L’effet pharmacodynamique nicotine-chanvre

Publié par : ASAC.

Les considérations qui suivent sont faites sous l’angle exclusif de la pharmacodynamique (étude des effets de médicaments sur l’organisme), c’est pourquoi elles sont objectivement vraies, indépendamment des impressions et convictions qui peuvent être celles des utilisateurs de joints.


 


La nicotine est un principe actif agissant sur les nerfs, en passant par le cerveau. Le principe actif du chanvre, à partir du type marihuana (un peu moins avec la “préparation” de résine de chanvre), augmente la réceptivité du cerveau, donc des nerfs, à l’action de nicotine, qui est un alcaloïde de la même famille que la diacétylmorphine (héroïne). Le principe actif du chanvre fait fonction de catalyseur.


 


La même dose de poison (nicotine) se trouve donc démultipliée en contact avec le principe actif du chanvre. Cette démultiplication n’a lieu qu’à partir d’une certaine concentration du principe actif du chanvre, concentration qui ne se trouve pas en quantité suffisante avec le chanvre indigène suisse.
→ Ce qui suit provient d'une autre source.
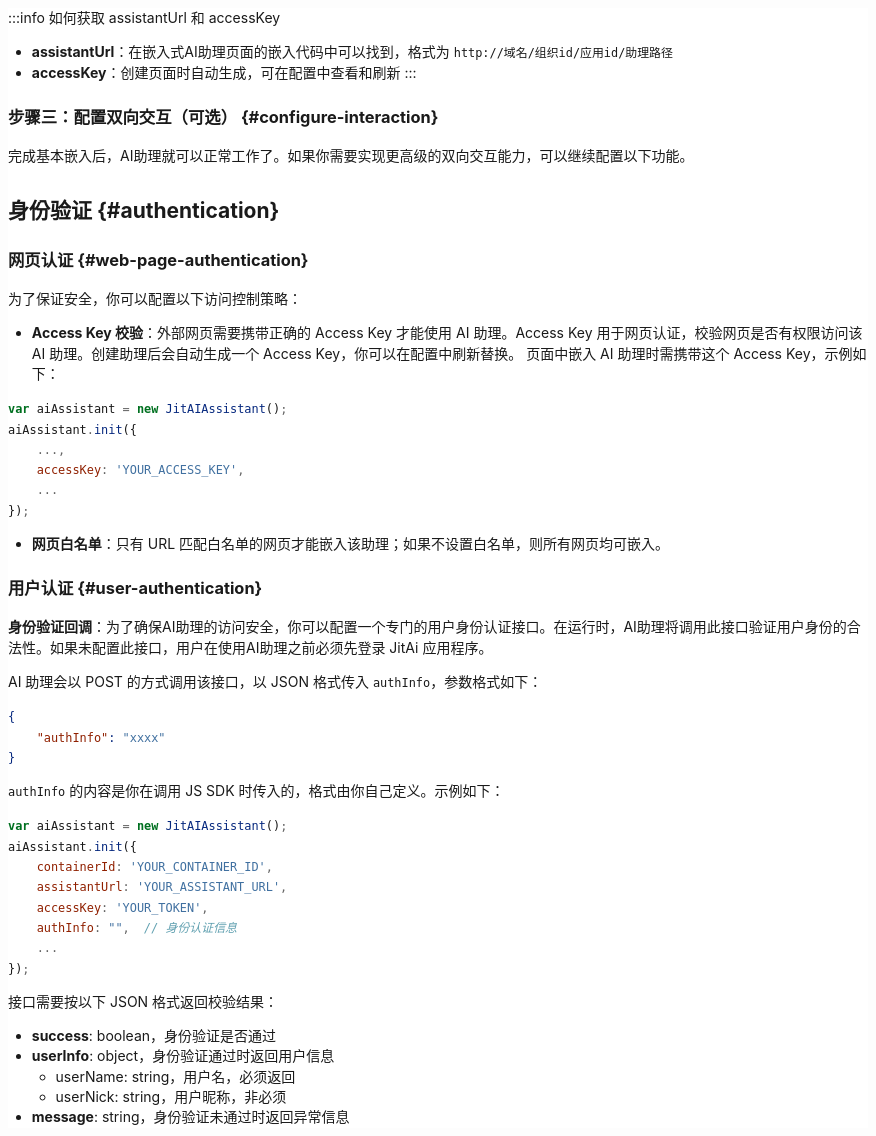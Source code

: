 
:::info 如何获取 assistantUrl 和 accessKey
- **assistantUrl**：在嵌入式AI助理页面的嵌入代码中可以找到，格式为 `http://域名/组织id/应用id/助理路径`
- **accessKey**：创建页面时自动生成，可在配置中查看和刷新
:::

### 步骤三：配置双向交互（可选） {#configure-interaction}

完成基本嵌入后，AI助理就可以正常工作了。如果你需要实现更高级的双向交互能力，可以继续配置以下功能。

## 身份验证 {#authentication}

### 网页认证 {#web-page-authentication}

为了保证安全，你可以配置以下访问控制策略：

- **Access Key 校验**：外部网页需要携带正确的 Access Key 才能使用 AI 助理。Access Key 用于网页认证，校验网页是否有权限访问该 AI 助理。创建助理后会自动生成一个 Access Key，你可以在配置中刷新替换。
页面中嵌入 AI 助理时需携带这个 Access Key，示例如下：

```javascript
var aiAssistant = new JitAIAssistant();
aiAssistant.init({
    ...,
    accessKey: 'YOUR_ACCESS_KEY',
    ...
});
```

- **网页白名单**：只有 URL 匹配白名单的网页才能嵌入该助理；如果不设置白名单，则所有网页均可嵌入。

### 用户认证 {#user-authentication}
**身份验证回调**：为了确保AI助理的访问安全，你可以配置一个专门的用户身份认证接口。在运行时，AI助理将调用此接口验证用户身份的合法性。如果未配置此接口，用户在使用AI助理之前必须先登录 JitAi 应用程序。

AI 助理会以 POST 的方式调用该接口，以 JSON 格式传入 `authInfo`，参数格式如下：
```json
{
    "authInfo": "xxxx"
}
```
`authInfo` 的内容是你在调用 JS SDK 时传入的，格式由你自己定义。示例如下：
```javascript
var aiAssistant = new JitAIAssistant();
aiAssistant.init({
    containerId: 'YOUR_CONTAINER_ID',
    assistantUrl: 'YOUR_ASSISTANT_URL',
    accessKey: 'YOUR_TOKEN',
    authInfo: "",  // 身份认证信息
    ...
});
```

接口需要按以下 JSON 格式返回校验结果：
- **success**: boolean，身份验证是否通过
- **userInfo**: object，身份验证通过时返回用户信息
  - userName: string，用户名，必须返回
  - userNick: string，用户昵称，非必须
- **message**: string，身份验证未通过时返回异常信息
Pour avoir fonction de catalyseur ensemble avec le toxique puissant qu’est la nicotine, le principe actif du chanvre doit être celui d’une préparation (comme le hachisch) ou de la marihuana. C’est ainsi que les fumeurs de “joints” classiques sont tout d’abord et principalement des toxicomanes d’alcaloïdes (nicotine)et seulement ensuite, en complément, des utilisateurs de chanvre.